PROMPT: How many lines in the entries below include the word "sending"? Respond with the number only.

[DATA]

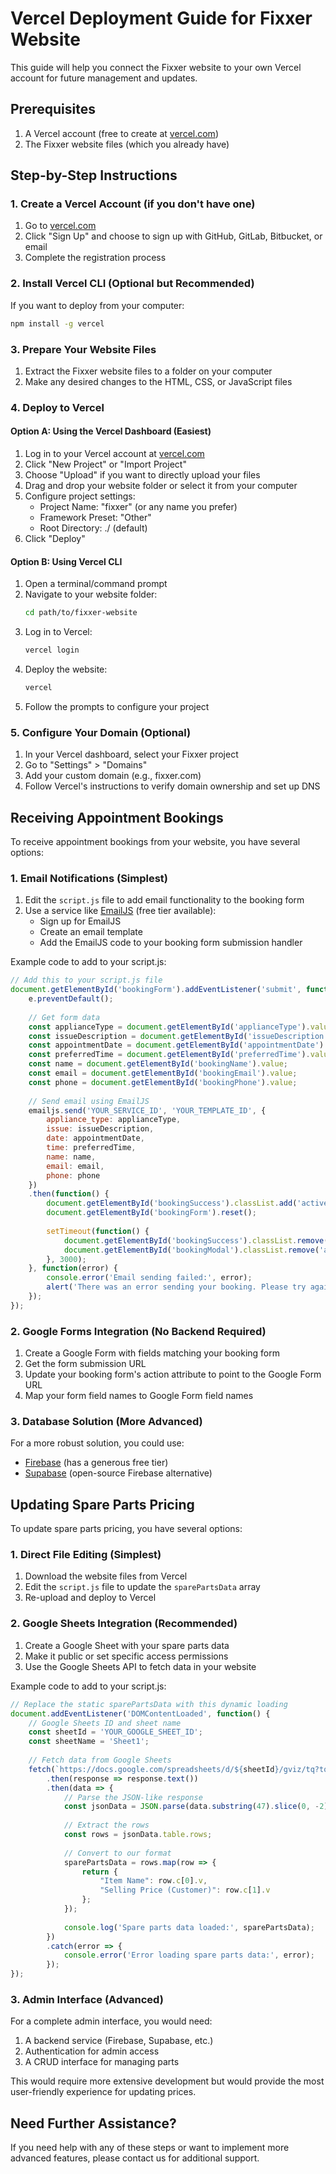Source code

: # Vercel Deployment Guide for Fixxer Website

This guide will help you connect the Fixxer website to your own Vercel account for future management and updates.

## Prerequisites

1. A Vercel account (free to create at [vercel.com](https://vercel.com))
2. The Fixxer website files (which you already have)

## Step-by-Step Instructions

### 1. Create a Vercel Account (if you don't have one)

1. Go to [vercel.com](https://vercel.com)
2. Click "Sign Up" and choose to sign up with GitHub, GitLab, Bitbucket, or email
3. Complete the registration process

### 2. Install Vercel CLI (Optional but Recommended)

If you want to deploy from your computer:

```bash
npm install -g vercel
```

### 3. Prepare Your Website Files

1. Extract the Fixxer website files to a folder on your computer
2. Make any desired changes to the HTML, CSS, or JavaScript files

### 4. Deploy to Vercel

#### Option A: Using the Vercel Dashboard (Easiest)

1. Log in to your Vercel account at [vercel.com](https://vercel.com)
2. Click "New Project" or "Import Project"
3. Choose "Upload" if you want to directly upload your files
4. Drag and drop your website folder or select it from your computer
5. Configure project settings:
   - Project Name: "fixxer" (or any name you prefer)
   - Framework Preset: "Other"
   - Root Directory: ./ (default)
6. Click "Deploy"

#### Option B: Using Vercel CLI

1. Open a terminal/command prompt
2. Navigate to your website folder:
   ```bash
   cd path/to/fixxer-website
   ```
3. Log in to Vercel:
   ```bash
   vercel login
   ```
4. Deploy the website:
   ```bash
   vercel
   ```
5. Follow the prompts to configure your project

### 5. Configure Your Domain (Optional)

1. In your Vercel dashboard, select your Fixxer project
2. Go to "Settings" > "Domains"
3. Add your custom domain (e.g., fixxer.com)
4. Follow Vercel's instructions to verify domain ownership and set up DNS

## Receiving Appointment Bookings

To receive appointment bookings from your website, you have several options:

### 1. Email Notifications (Simplest)

1. Edit the `script.js` file to add email functionality to the booking form
2. Use a service like [EmailJS](https://www.emailjs.com/) (free tier available):
   - Sign up for EmailJS
   - Create an email template
   - Add the EmailJS code to your booking form submission handler

Example code to add to your script.js:

```javascript
// Add this to your script.js file
document.getElementById('bookingForm').addEventListener('submit', function(e) {
    e.preventDefault();
    
    // Get form data
    const applianceType = document.getElementById('applianceType').value;
    const issueDescription = document.getElementById('issueDescription').value;
    const appointmentDate = document.getElementById('appointmentDate').value;
    const preferredTime = document.getElementById('preferredTime').value;
    const name = document.getElementById('bookingName').value;
    const email = document.getElementById('bookingEmail').value;
    const phone = document.getElementById('bookingPhone').value;
    
    // Send email using EmailJS
    emailjs.send('YOUR_SERVICE_ID', 'YOUR_TEMPLATE_ID', {
        appliance_type: applianceType,
        issue: issueDescription,
        date: appointmentDate,
        time: preferredTime,
        name: name,
        email: email,
        phone: phone
    })
    .then(function() {
        document.getElementById('bookingSuccess').classList.add('active');
        document.getElementById('bookingForm').reset();
        
        setTimeout(function() {
            document.getElementById('bookingSuccess').classList.remove('active');
            document.getElementById('bookingModal').classList.remove('active');
        }, 3000);
    }, function(error) {
        console.error('Email sending failed:', error);
        alert('There was an error sending your booking. Please try again or contact us directly.');
    });
});
```

### 2. Google Forms Integration (No Backend Required)

1. Create a Google Form with fields matching your booking form
2. Get the form submission URL
3. Update your booking form's action attribute to point to the Google Form URL
4. Map your form field names to Google Form field names

### 3. Database Solution (More Advanced)

For a more robust solution, you could use:
- [Firebase](https://firebase.google.com/) (has a generous free tier)
- [Supabase](https://supabase.com/) (open-source Firebase alternative)

## Updating Spare Parts Pricing

To update spare parts pricing, you have several options:

### 1. Direct File Editing (Simplest)

1. Download the website files from Vercel
2. Edit the `script.js` file to update the `sparePartsData` array
3. Re-upload and deploy to Vercel

### 2. Google Sheets Integration (Recommended)

1. Create a Google Sheet with your spare parts data
2. Make it public or set specific access permissions
3. Use the Google Sheets API to fetch data in your website

Example code to add to your script.js:

```javascript
// Replace the static sparePartsData with this dynamic loading
document.addEventListener('DOMContentLoaded', function() {
    // Google Sheets ID and sheet name
    const sheetId = 'YOUR_GOOGLE_SHEET_ID';
    const sheetName = 'Sheet1';
    
    // Fetch data from Google Sheets
    fetch(`https://docs.google.com/spreadsheets/d/${sheetId}/gviz/tq?tqx=out:json&sheet=${sheetName}`)
        .then(response => response.text())
        .then(data => {
            // Parse the JSON-like response
            const jsonData = JSON.parse(data.substring(47).slice(0, -2));
            
            // Extract the rows
            const rows = jsonData.table.rows;
            
            // Convert to our format
            sparePartsData = rows.map(row => {
                return {
                    "Item Name": row.c[0].v,
                    "Selling Price (Customer)": row.c[1].v
                };
            });
            
            console.log('Spare parts data loaded:', sparePartsData);
        })
        .catch(error => {
            console.error('Error loading spare parts data:', error);
        });
});
```

### 3. Admin Interface (Advanced)

For a complete admin interface, you would need:
1. A backend service (Firebase, Supabase, etc.)
2. Authentication for admin access
3. A CRUD interface for managing parts

This would require more extensive development but would provide the most user-friendly experience for updating prices.

## Need Further Assistance?

If you need help with any of these steps or want to implement more advanced features, please contact us for additional support.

[/DATA]

RESULT OF THE TASK: 2